[BUG] Multi-gpu training is much lower than single gpu (due to additional processes?)

Open RitaQian-westlake opened this issue 1 year ago • 0 comments

Describe the bug I use DeepSpeed ZeRO Stage 2 Offload integrated in pytorch-lightning to train my model. When I use single gpu, the training time for one epoch is about 5h. However, When I use two ranks, the time extends to about 12.5h. Something strange is that when I use single gpu, there is only one process by checking nvidia-smi, while it becomes two processes on each rank for 2-gpu training. If I use large batch size, it will report Out of CUDA memory error and exit. For single-gpu, the training just terminated. However, for 2-gpu, only one process on each rank exits and the remaining one is still running, after that the training continues normally with much faster speed (2.5h/epoch), which seems to be the desired speed (half of what with single-gpu). It looks that the additional process limits the speed of multi-gpu training. Is its existence normal? If so, what's its function?
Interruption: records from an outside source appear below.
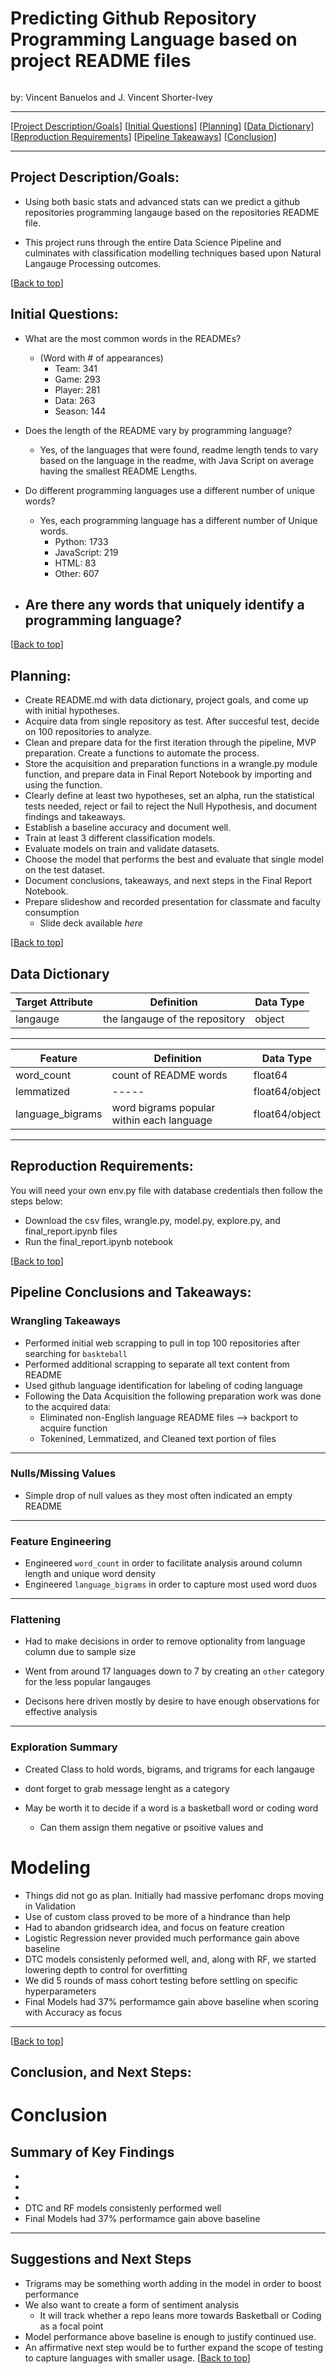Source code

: # <a name="top"></a>Predicting Github Repository Programming Language based on project README files
![]()

by: Vincent Banuelos and J. Vincent Shorter-Ivey

***
[[Project Description/Goals](#project_description_goals)]
[[Initial Questions](#initial_questions)]
[[Planning](#planning)]
[[Data Dictionary](#dictionary)]
[[Reproduction Requirements](#reproduce)]
[[Pipeline Takeaways](#pipeline)]
[[Conclusion](#conclusion)]

___

## <a name="project_description_goals"></a>Project Description/Goals:
- Using both basic stats and advanced stats can we predict a github repositories programming langauge based on the repositories README file.

- This project runs through the entire Data Science Pipeline and culminates with classification modelling techniques based upon Natural Langauge Processing outcomes.

[[Back to top](#top)]


## <a name="initial_questions"></a>Initial Questions:

- What are the most common words in the READMEs?
  - (Word with # of appearances)
    - Team: 341
    - Game: 293
    - Player: 281
    - Data: 263
    - Season: 144

- Does the length of the README vary by programming language?
  - Yes, of the languages that were found, readme length tends to vary based on the language in the readme, with Java Script on average having the smallest README Lengths.  

- Do different programming languages use a different number of unique words?
  - Yes, each programming language has a different number of Unique words.
    - Python: 1733
    - JavaScript: 219
    - HTML: 83
    - Other: 607

- Are there any words that uniquely identify a programming language?
  - 

[[Back to top](#top)]


## <a name="planning"></a>Planning:

- Create README.md with data dictionary, project goals, and come up with initial hypotheses.
- Acquire data from single repository as test. After succesful test, decide on 100 repositories to analyze.
- Clean and prepare data for the first iteration through the pipeline, MVP preparation. Create a functions to automate the process. 
- Store the acquisition and preparation functions in a wrangle.py module function, and prepare data in Final Report Notebook by importing and using the function.
- Clearly define at least two hypotheses, set an alpha, run the statistical tests needed, reject or fail to reject the Null Hypothesis, and document findings and takeaways.
- Establish a baseline accuracy and document well.
- Train at least 3 different classification models.
- Evaluate models on train and validate datasets.
- Choose the model that performs the best and evaluate that single model on the test dataset.
- Document conclusions, takeaways, and next steps in the Final Report Notebook.
- Prepare slideshow and recorded presentation for classmate and faculty consumption
  - Slide deck available *here <insert URL to slide deck>*

[[Back to top](#top)]

## <a name="dictionary"></a>Data Dictionary  

| Target Attribute | Definition | Data Type |
| ----- | ----- | ----- |
|langauge|the langauge of the repository|object|
---
| Feature | Definition | Data Type |
| ----- | ----- | ----- 
| word_count | count of README words  |float64 
| lemmatized | ----- |float64/object
| language_bigrams | word bigrams popular within each language | float64/object
---

## <a name="reproduce"></a>Reproduction Requirements:

You will need your own env.py file with database credentials then follow the steps below:

  - Download the csv files, wrangle.py, model.py, explore.py, and final_report.ipynb files
  - Run the final_report.ipynb notebook

[[Back to top](#top)]


## <a name="pipeline"></a>Pipeline Conclusions and Takeaways:

###  Wrangling Takeaways
- Performed initial web scrapping to pull in top 100 repositories after searching for `baskteball`
- Performed additional scrapping to separate all text content from README
- Used github language identification for labeling of coding language
- Following the Data Acquisition the following preparation work was done to the acquired data:
    - Eliminated non-English language README files --> backport to acquire function
    - Tokenined, Lemmatized, and Cleaned text portion of files
---
### Nulls/Missing Values
* Simple drop of null values as they most often indicated an empty README
---
### Feature Engineering 
* Engineered `word_count` in order to facilitate analysis around column length and unique word density
* Engineered `language_bigrams` in order to capture most used word duos
---   
### Flattening
* Had to make decisions in order to remove optionality from language column due to sample size 
- Went from around 17 languages down to 7 by creating an `other` category for the less popular langauges
* Decisons here driven mostly by desire to have enough observations for effective analysis 
---

### Exploration Summary

- Created Class to hold words, bigrams, and trigrams for each langauge

- dont forget to grab message lenght as a category

- May be worth it to decide if a word is a basketball word or coding word
  - Can them assign them negative or psoitive values and 


# Modeling
- Things did not go as plan. Initially had massive perfomanc drops moving in Validation
- Use of custom class proved to be more of a hindrance than help
- Had to abandon gridsearch idea, and focus on feature creation
- Logistic Regression never provided much performance gain above baseline
- DTC models consistenly peformed well, and, along with RF, we started lowering depth to control for overfitting 
- We did 5 rounds of mass cohort testing before settling on specific hyperparameters
- Final Models had 37% performamce gain above baseline when scoring with Accuracy as focus
--- 

[[Back to top](#top)]


## <a name="conclusion"></a>Conclusion, and Next Steps:

# Conclusion
## Summary of Key Findings
* 
* 
* 
* DTC and RF models consistenly performed well
* Final Models had 37% performamce gain above baseline
---
## Suggestions and Next Steps
* Trigrams may be something worth adding in the model in order to boost performance
* We also want to create a form of sentiment analysis 
    - It will track whether a repo leans more towards Basketball or Coding as a focal point
* Model performance above baseline is enough to justify continued use.
* An affirmative next step would be to further expand the scope of testing to capture languages with smaller usage.
[[Back to top](#top)]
Is there anyway to avoid it? (Obviously I don't want to exit it by making Out of CUDA memory error manually.)

ds_report output

[2024-04-22 20:46:26,737] [INFO] [real_accelerator.py:191:get_accelerator] Setting ds_accelerator to cuda (auto detect)
--------------------------------------------------
DeepSpeed C++/CUDA extension op report
--------------------------------------------------
NOTE: Ops not installed will be just-in-time (JIT) compiled at
      runtime if needed. Op compatibility means that your system
      meet the required dependencies to JIT install the op.
--------------------------------------------------
JIT compiled ops requires ninja
ninja .................. [OKAY]
--------------------------------------------------
op name ................ installed .. compatible
--------------------------------------------------
async_io ............... [NO] ....... [OKAY]
fused_adam ............. [NO] ....... [OKAY]
cpu_adam ............... [NO] ....... [OKAY]
cpu_adagrad ............ [NO] ....... [OKAY]
cpu_lion ............... [NO] ....... [OKAY]
 [WARNING]  Please specify the CUTLASS repo directory as environment variable $CUTLASS_PATH
evoformer_attn ......... [NO] ....... [NO]
fused_lamb ............. [NO] ....... [OKAY]
fused_lion ............. [NO] ....... [OKAY]
inference_core_ops ..... [NO] ....... [OKAY]
cutlass_ops ............ [NO] ....... [OKAY]
transformer_inference .. [NO] ....... [OKAY]
quantizer .............. [NO] ....... [OKAY]
ragged_device_ops ...... [NO] ....... [OKAY]
ragged_ops ............. [NO] ....... [OKAY]
random_ltd ............. [NO] ....... [OKAY]
 [WARNING]  sparse_attn requires a torch version >= 1.5 and < 2.0 but detected 2.0
 [WARNING]  using untested triton version (2.0.0), only 1.0.0 is known to be compatible
sparse_attn ............ [NO] ....... [NO]
spatial_inference ...... [NO] ....... [OKAY]
transformer ............ [NO] ....... [OKAY]
stochastic_transformer . [NO] ....... [OKAY]
--------------------------------------------------
DeepSpeed general environment info:
torch install path ............... ['/home/qianrt/soft/anaconda/build/envs/ml/lib/python3.10/site-packages/torch']
torch version .................... 2.0.1
deepspeed install path ........... ['/home/qianrt/soft/anaconda/build/envs/ml/lib/python3.10/site-packages/deepspeed']
deepspeed info ................... 0.14.0, unknown, unknown
torch cuda version ............... 11.7
torch hip version ................ None
nvcc version ..................... 11.7
deepspeed wheel compiled w. ...... torch 2.0, cuda 11.7
shared memory (/dev/shm) size .... 125.69 GB

Screenshots 2-gpu: single-gpu:

System info (please complete the following information):

OS: CentOS Linux release 7.4.1708
GPU: ranks [0,1] in one A40
Interconnects (if applicable): "NODE" - connection traversing PCIe as well as the interconnect between PCIe Host Bridges within a NUMA node
Python version: 3.10.12

Launcher context pytorch-lightning

Apr 22 '24 13:04 RitaQian-westlake